South Asia (the world’s most populous region), Southern Africa, and the sub-Saharan region will see severe threats to food supply.

Rice plants react very quickly to temperature change: they show a 10 per cent drop in yield for every 1ºC rise in minimum temperature. Australia, a global leader in rice exports has seen a 90% drop in rice production in the areas most significantly impacted by current climate changes.

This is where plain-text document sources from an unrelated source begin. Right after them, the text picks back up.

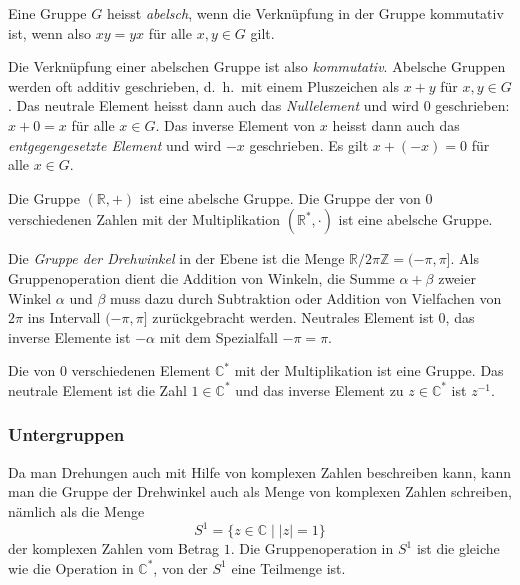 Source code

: \begin{definition}
\label{buch:gruppen:definition:abelsch}
Eine Gruppe $G$ heisst {\em abelsch}, wenn 
die Verknüpfung in der Gruppe kommutativ ist, wenn also
$xy=yx$ für alle $x,y\in G$ gilt.
\end{definition}

Die Verknüpfung einer abelschen Gruppe ist also {\em kommutativ}.
%
Abelsche Gruppen werden oft additiv geschrieben, d.~h.~mit einem
Pluszeichen als $x+y$ für $x,y\in G$.
Das neutrale Element heisst dann auch das {\em Nullelement} und wird $0$
geschrieben: $x+0=x$ für alle $x\in G$.
Das inverse Element von $x$ heisst dann auch das
{\em entgegengesetzte Element} und wird $-x$ geschrieben. 
Es gilt $x+(-x)=0$ für alle $x\in G$.

\begin{beispiel}
Die Gruppe $(\mathbb{R},+)$ ist eine abelsche Gruppe.
Die Gruppe der von $0$ verschiedenen Zahlen mit der Multiplikation
$(\mathbb{R}^*,\cdot)$ ist eine abelsche Gruppe.
\end{beispiel}

\begin{beispiel}
Die {\em Gruppe der Drehwinkel} in der Ebene ist die Menge
\(
\mathbb{R}/2\pi\mathbb{Z}
=
(-\pi,\pi].
\)
Als Gruppenoperation dient die Addition von Winkeln, die Summe
$\alpha+\beta$ zweier Winkel $\alpha$ und $\beta$ muss dazu durch
Subtraktion oder Addition von Vielfachen von $2\pi$ ins Intervall
$(-\pi,\pi]$ zurückgebracht werden.
Neutrales Element ist $0$, das inverse Elemente ist $-\alpha$ mit
dem Spezialfall $-\pi=\pi$.
\end{beispiel}

\begin{beispiel}
Die von $0$ verschiedenen Element $\mathbb{C}^*$ mit der Multiplikation
ist eine Gruppe.
Das neutrale Element ist die Zahl $1\in\mathbb{C}^*$ und das inverse
Element zu $z\in\mathbb{C}^*$ ist $z^{-1}$.
\end{beispiel}

%
%
\subsubsection{Untergruppen}
Da man Drehungen auch mit Hilfe von komplexen Zahlen beschreiben kann,
kann man die Gruppe der Drehwinkel auch als Menge von komplexen Zahlen
schreiben, nämlich als die Menge
\[
S^1
=
\{z\in\mathbb{C}\mid |z|=1\}
\]
der komplexen Zahlen vom Betrag $1$.
Die Gruppenoperation in $S^1$ ist die gleiche wie die Operation
in $\mathbb{C}^*$, von der $S^1$ eine Teilmenge ist.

An Asian Development Bank report warns that rice production in the Philippines could drop by 50–70 per cent as early as 2020

A Stern Warning

Lord Stern, former chief economist to the World Bank, says there is ‘a big probability of a devastating outcome’ and that ‘the likelihood of global warming in the 21st century even beyond the threshold of a 2.4°C increase is dangerously high’. Hans Joachim Schellnhuber, the advisor to the German chancellor on climate change, says that on the basis of the new evidence, he thinks anything up to 5°C of warming is ‘likely’ by 2100 under a ‘business as usual’ scenario. Under such a scenario, Schellnhuber expects the human population of the world to fall to just one billion.

How Much are you willing to pay for Insurance (if not climate change mitigation)

Climate-related disasters have been increasing in frequency at an extraordinary rate. Extend the line of the graph that charts such events between 1975 and 2008, and it says that in 2030 we will experience more than three times as many such disasters as today.

A record $165 billion was lost in the 2005 hurricane season alone and the insurance industry says that climate change will make the situation worse, particularly for poor people who have no access to insurance.

Recent report from the Insurance Companies clearly points to significantly higher insurance rates with up to 50% increase in costs due to climate change in the next ten years!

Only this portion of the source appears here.